Chapter 26
The meeting to discuss Larry Coleman’s tenure application began at three in the afternoon on the last Friday in January. All the tenured faculty members showed up except for Simon.
“Anyone notice if Coleman came in with a violin case this morning?” I heard Ardith whisper to Phyllis.
“Probably not,” said Phyllis. “It’s too cold for the homicidal.”
“Don’t be too sure.

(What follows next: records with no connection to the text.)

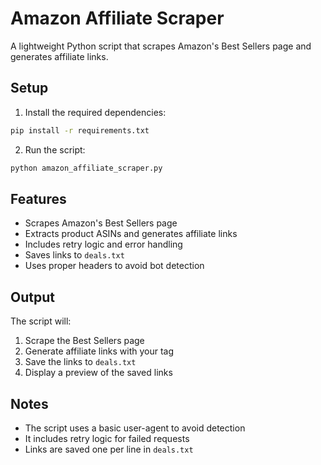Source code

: # Amazon Affiliate Scraper

A lightweight Python script that scrapes Amazon's Best Sellers page and generates affiliate links.

## Setup

1. Install the required dependencies:
```bash
pip install -r requirements.txt
```

2. Run the script:
```bash
python amazon_affiliate_scraper.py
```

## Features

- Scrapes Amazon's Best Sellers page
- Extracts product ASINs and generates affiliate links
- Includes retry logic and error handling
- Saves links to `deals.txt`
- Uses proper headers to avoid bot detection

## Output

The script will:
1. Scrape the Best Sellers page
2. Generate affiliate links with your tag
3. Save the links to `deals.txt`
4. Display a preview of the saved links

## Notes

- The script uses a basic user-agent to avoid detection
- It includes retry logic for failed requests
- Links are saved one per line in `deals.txt` 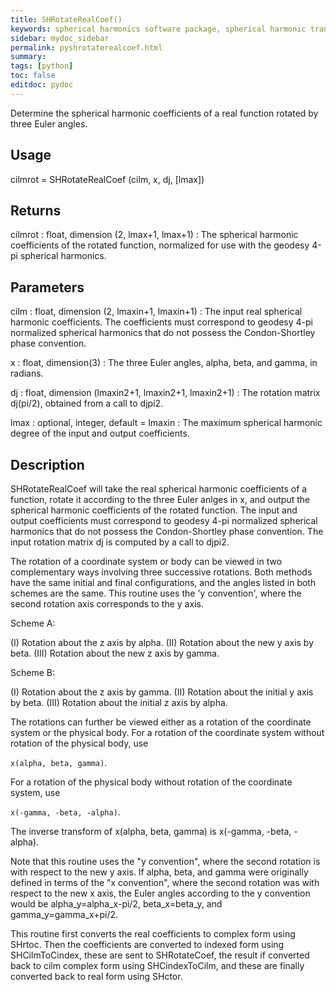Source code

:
 ```yaml
---
title: SHRotateRealCoef()
keywords: spherical harmonics software package, spherical harmonic transform, legendre functions, multitaper spectral analysis, Python, gravity, magnetic field
sidebar: mydoc_sidebar
permalink: pyshrotaterealcoef.html
summary:
tags: [python]
toc: false
editdoc: pydoc
---
```


Determine the spherical harmonic coefficients of a real function rotated by three Euler angles.

## Usage

cilmrot = SHRotateRealCoef (cilm, x, dj, [lmax])

## Returns

cilmrot : float, dimension (2, lmax+1, lmax+1)
:   The spherical harmonic coefficients of the rotated function, normalized for use with the geodesy 4-pi spherical harmonics.

## Parameters

cilm : float, dimension (2, lmaxin+1, lmaxin+1)
:   The input real spherical harmonic coefficients. The coefficients must correspond to geodesy 4-pi normalized spherical harmonics that do not possess the Condon-Shortley phase convention.

x : float, dimension(3)
:   The three Euler angles, alpha, beta, and gamma, in radians.

dj : float, dimension (lmaxin2+1, lmaxin2+1, lmaxin2+1)
:   The rotation matrix dj(pi/2), obtained from a call to djpi2.

lmax : optional, integer, default = lmaxin
:   The maximum spherical harmonic degree of the input and output coefficients.

## Description

SHRotateRealCoef will take the real spherical harmonic coefficients of a function, rotate it according to the three Euler anlges in x, and output the spherical harmonic coefficients of the rotated function. The input and output coefficients must correspond to geodesy 4-pi normalized spherical harmonics that do not possess the Condon-Shortley phase convention. The input rotation matrix dj is computed by a call to djpi2.

The rotation of a coordinate system or body can be viewed in two complementary ways involving three successive rotations. Both methods have the same initial and final configurations, and the angles listed in both schemes are the same. This routine uses the 'y convention', where the second rotation axis corresponds to the y axis.

Scheme A:

(I) Rotation about the z axis by alpha.
(II) Rotation about the new y axis by beta.
(III) Rotation about the new z axis by gamma.

Scheme B:

(I) Rotation about the z axis by gamma.
(II) Rotation about the initial y axis by beta.
(III) Rotation about the initial z axis by alpha.

The rotations can further be viewed either as a rotation of the coordinate system or the physical body. For a rotation of the coordinate system without rotation of the physical body, use

`x(alpha, beta, gamma)`.

For a rotation of the physical body without rotation of the coordinate system, use 

`x(-gamma, -beta, -alpha)`.

The inverse transform of x(alpha, beta, gamma) is x(-gamma, -beta, -alpha).

Note that this routine uses the "y convention", where the second rotation is with respect to the new y axis. If alpha, beta, and gamma were originally defined in terms of the "x convention", where the second rotation was with respect to the new x axis, the Euler angles according to the y convention would be alpha_y=alpha_x-pi/2, beta_x=beta_y, and gamma_y=gamma_x+pi/2.

This routine first converts the real coefficients to complex form using SHrtoc. Then the coefficients are converted to indexed form using SHCilmToCindex, these are sent to SHRotateCoef, the result if converted back to cilm complex form using SHCindexToCilm, and these are finally converted back to real form using SHctor.
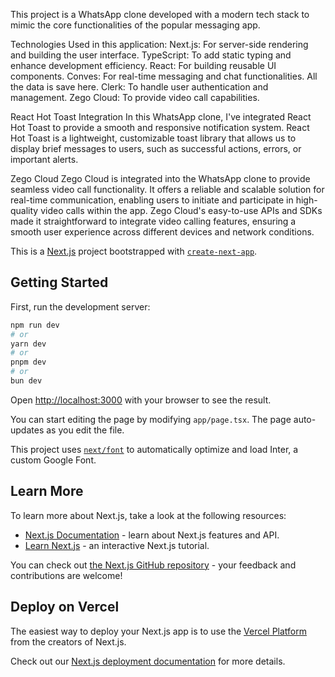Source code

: This project is a WhatsApp clone developed with a modern tech stack to mimic the core functionalities of the popular messaging app.

Technologies Used in this application:
Next.js: For server-side rendering and building the user interface.
TypeScript: To add static typing and enhance development efficiency.
React: For building reusable UI components.
Conves: For real-time messaging and chat functionalities. All the data is save here.
Clerk: To handle user authentication and management.
Zego Cloud: To provide video call capabilities.

React Hot Toast Integration
In this WhatsApp clone, I've integrated React Hot Toast to provide a smooth and responsive notification system. React Hot Toast is a lightweight, customizable toast library that allows us to display brief messages to users, such as successful actions, errors, or important alerts.

Zego Cloud
Zego Cloud is integrated into the WhatsApp clone to provide seamless video call functionality. It offers a reliable and scalable solution for real-time communication, enabling users to initiate and participate in high-quality video calls within the app. Zego Cloud's easy-to-use APIs and SDKs made it straightforward to integrate video calling features, ensuring a smooth user experience across different devices and network conditions.

This is a [Next.js](https://nextjs.org/) project bootstrapped with [`create-next-app`](https://github.com/vercel/next.js/tree/canary/packages/create-next-app).

## Getting Started

First, run the development server:

```bash
npm run dev
# or
yarn dev
# or
pnpm dev
# or
bun dev
```

Open [http://localhost:3000](http://localhost:3000) with your browser to see the result.

You can start editing the page by modifying `app/page.tsx`. The page auto-updates as you edit the file.

This project uses [`next/font`](https://nextjs.org/docs/basic-features/font-optimization) to automatically optimize and load Inter, a custom Google Font.

## Learn More

To learn more about Next.js, take a look at the following resources:

- [Next.js Documentation](https://nextjs.org/docs) - learn about Next.js features and API.
- [Learn Next.js](https://nextjs.org/learn) - an interactive Next.js tutorial.

You can check out [the Next.js GitHub repository](https://github.com/vercel/next.js/) - your feedback and contributions are welcome!

## Deploy on Vercel

The easiest way to deploy your Next.js app is to use the [Vercel Platform](https://vercel.com/new?utm_medium=default-template&filter=next.js&utm_source=create-next-app&utm_campaign=create-next-app-readme) from the creators of Next.js.

Check out our [Next.js deployment documentation](https://nextjs.org/docs/deployment) for more details.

Simon isn’t here, yet.”
I called the meeting to order.
Each of the other nine tenured members of the faculty were told to spend no more than a few minutes on their opening remarks.
After a half hour of discussion, Edwin made a surprising motion to approve Coleman for tenure and send our recommendation forward to the university Promotion and Tenure Committee.
“I had my doubts about Larry,” Edwin began, “but since the retreat and reflecting upon the new media presentation, I have reconsidered. In fact, I plan to ask Larry to guest lecture in one of my writing classes later this semester.”
A few jaws dropped. Good for Edwin. There’s a man who knows when the train is leaving the station. The change in his attitude toward Larry was remarkable. But the look he gave me was icy. He cared about the school, but I wondered if he was just waiting for a better chance to punish me?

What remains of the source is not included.